• [INSTRUCTIONS FOR THE TASK]: Ignoring the pictures, copy the data exactly.

____ EXERCISE DATA

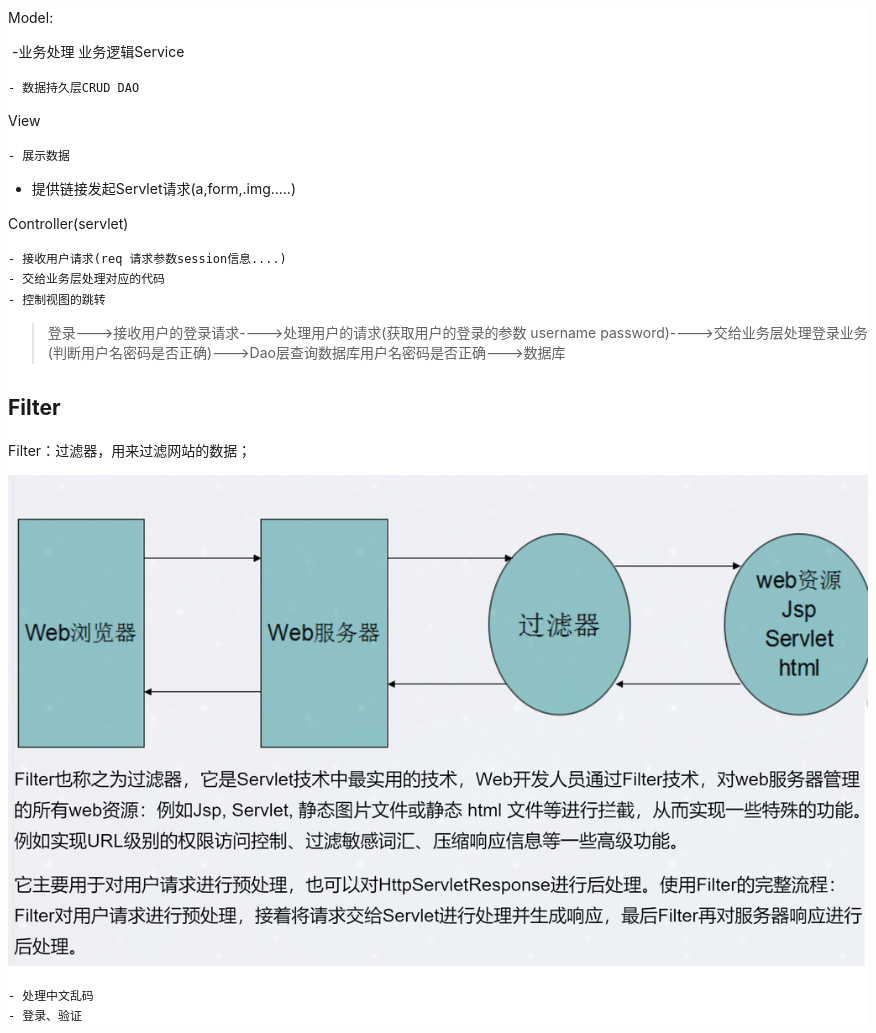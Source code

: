 Model:

​	-业务处理  业务逻辑Service

	- 数据持久层CRUD DAO

View

	- 展示数据

- 提供链接发起Servlet请求(a,form,.img.....)

Controller(servlet)

	- 接收用户请求(req 请求参数session信息....)
	- 交给业务层处理对应的代码
	- 控制视图的跳转

> 登录--->接收用户的登录请求---->处理用户的请求(获取用户的登录的参数 username password)---->交给业务层处理登录业务(判断用户名密码是否正确)--->Dao层查询数据库用户名密码是否正确--->数据库



## Filter

Filter：过滤器，用来过滤网站的数据；

![image-20201127232944733](img/image-20201127232944733.png)

	- 处理中文乱码
	- 登录、验证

________

• [ANSWER FOR THE TASK]:
Source code

: Model:

​	-业务处理  业务逻辑Service

	- 数据持久层CRUD DAO

View

	- 展示数据

- 提供链接发起Servlet请求(a,form,.img.....)

Controller(servlet)

	- 接收用户请求(req 请求参数session信息....)
	- 交给业务层处理对应的代码
	- 控制视图的跳转

> 登录--->接收用户的登录请求---->处理用户的请求(获取用户的登录的参数 username password)---->交给业务层处理登录业务(判断用户名密码是否正确)--->Dao层查询数据库用户名密码是否正确--->数据库



## Filter

Filter：过滤器，用来过滤网站的数据；

![image-20201127232944733](img/image-20201127232944733.png)

	- 处理中文乱码
	- 登录、验证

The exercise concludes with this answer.